Coulomb's Law and point charges

[absolutezer0es]

Two m = 6.0g point charges on 1.0-m-long threads repel each other after being charged to q = 120nC , as shown in the figure.

What is the angle θ? You can assume that θ is a small angle.

Hopefully the image will work.

I feel like something is missing. I've gotten 7.4 and 3.4 degrees - both wrong. I know the sum of the forces in all directions must equal zero. My equations then are:

Fx = -Tsinθ+Felectric
Fy = Tcosθ - mg

We know m, g, and q. I know that coulomb's law is:

F = Kq^2/r^2 ... but we don't know r.

Any ideas?

 

[ZetaOfThree]

You are given the length of the string and the angle. Do you see a right triangle you could make in order to determine r?

 

[absolutezer0es]

Ah, yes ... a little clearer now.

So sinθ = r/1 = r. Alright let me run with that. Let's see if I can get it now.

Thanks for the nudge!

 

[ZetaOfThree]

Wait! Are you sure $\sin{\theta}=r$? Remember $r$ is the distance between the charges...

 

[absolutezer0es]

When I replied, I realized I made a mistake, like you said. It's not r, but rather r/2!

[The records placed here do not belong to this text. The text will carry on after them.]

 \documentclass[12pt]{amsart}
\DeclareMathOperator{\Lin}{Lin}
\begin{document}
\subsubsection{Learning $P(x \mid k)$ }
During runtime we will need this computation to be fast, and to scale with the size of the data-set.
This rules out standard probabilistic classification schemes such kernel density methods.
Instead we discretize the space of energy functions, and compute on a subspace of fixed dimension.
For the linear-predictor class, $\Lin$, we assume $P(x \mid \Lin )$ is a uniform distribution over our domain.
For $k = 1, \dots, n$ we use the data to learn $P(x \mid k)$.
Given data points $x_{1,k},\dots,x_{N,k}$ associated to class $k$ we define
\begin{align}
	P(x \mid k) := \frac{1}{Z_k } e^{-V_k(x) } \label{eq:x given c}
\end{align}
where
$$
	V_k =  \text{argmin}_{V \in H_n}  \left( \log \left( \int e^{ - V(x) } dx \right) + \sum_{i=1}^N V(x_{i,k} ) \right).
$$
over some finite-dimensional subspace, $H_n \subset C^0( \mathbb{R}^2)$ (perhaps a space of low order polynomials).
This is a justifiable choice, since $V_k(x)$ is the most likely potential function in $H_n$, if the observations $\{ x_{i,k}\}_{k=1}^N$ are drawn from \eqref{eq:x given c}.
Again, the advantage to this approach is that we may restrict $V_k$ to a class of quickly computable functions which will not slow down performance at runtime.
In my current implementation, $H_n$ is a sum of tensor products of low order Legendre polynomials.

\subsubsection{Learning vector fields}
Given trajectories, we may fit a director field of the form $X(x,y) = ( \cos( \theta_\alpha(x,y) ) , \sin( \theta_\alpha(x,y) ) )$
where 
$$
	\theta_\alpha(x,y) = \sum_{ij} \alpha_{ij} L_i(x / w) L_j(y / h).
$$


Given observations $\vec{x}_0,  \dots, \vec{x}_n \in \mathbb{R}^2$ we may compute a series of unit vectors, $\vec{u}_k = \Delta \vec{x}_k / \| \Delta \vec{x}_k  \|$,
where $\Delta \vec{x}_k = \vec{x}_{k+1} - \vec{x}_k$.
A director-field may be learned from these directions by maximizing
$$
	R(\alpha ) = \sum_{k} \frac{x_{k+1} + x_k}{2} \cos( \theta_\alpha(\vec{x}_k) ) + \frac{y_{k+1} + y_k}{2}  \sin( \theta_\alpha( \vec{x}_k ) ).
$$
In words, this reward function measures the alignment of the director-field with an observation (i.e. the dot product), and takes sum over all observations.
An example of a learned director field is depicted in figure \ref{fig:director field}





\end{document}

I was able to boil down the equation to:

(sinθ)^2*(tanθ) = kq^2/(4mg)

I'm pretty sure you can't boil it down anymore than that, so I used my old grapher to find the intersection point between both sides.

Got it!

Thanks a ton Zeta! I appreciate the insight!

 

[nrqed]

When I replied, I realized I made a mistake, like you said. It's not r, but rather r/2!

I was able to boil down the equation to:

(sinθ)^2*(tanθ) = kq^2/(4mg)

I'm pretty sure you can't boil it down anymore than that, so I used my old grapher to find the intersection point between both sides.

Got it!

Thanks a ton Zeta! I appreciate the insight!

You can actually do it withOUT using a graph. Note the hint: you may assume that the angle is small. In that approximation, what can you say about $\tan \theta$ and $\sin \theta$ ?

 

[danielhep]

You can actually do it withOUT using a graph. Note the hint: you may assume that the angle is small. In that approximation, what can you say about $\tan \theta$ and $\sin \theta$ ?

Can you help? I worked through this and plugged my numbers in but when I try to solve for theta I don't get any kind of real number. Here's what I put in Wolfram Alpha:
http://www.wolframalpha.com/input/?...*(8*10^-9)^2/(4*4*10^-3*9.8)+for+x+in+degrees

Thanks!

 

[gneill]

Can you help? I worked through this and plugged my numbers in but when I try to solve for theta I don't get any kind of real number. Here's what I put in Wolfram Alpha:
http://www.wolframalpha.com/input/?i=(sin(x))^2*tan(x)=8.99*10^9*(8*10^-9)^2/(4*4*10^-3*9.8)+for+x+in+degrees

Thanks!

Wolfram says:

Can you explain those numbers? I recognize k and g but the rest is a mystery given the data in the problem statement of post #1.

If you are actually working on a different problem with different data please start a new thread of your own. Hijacking old threads is against the rules.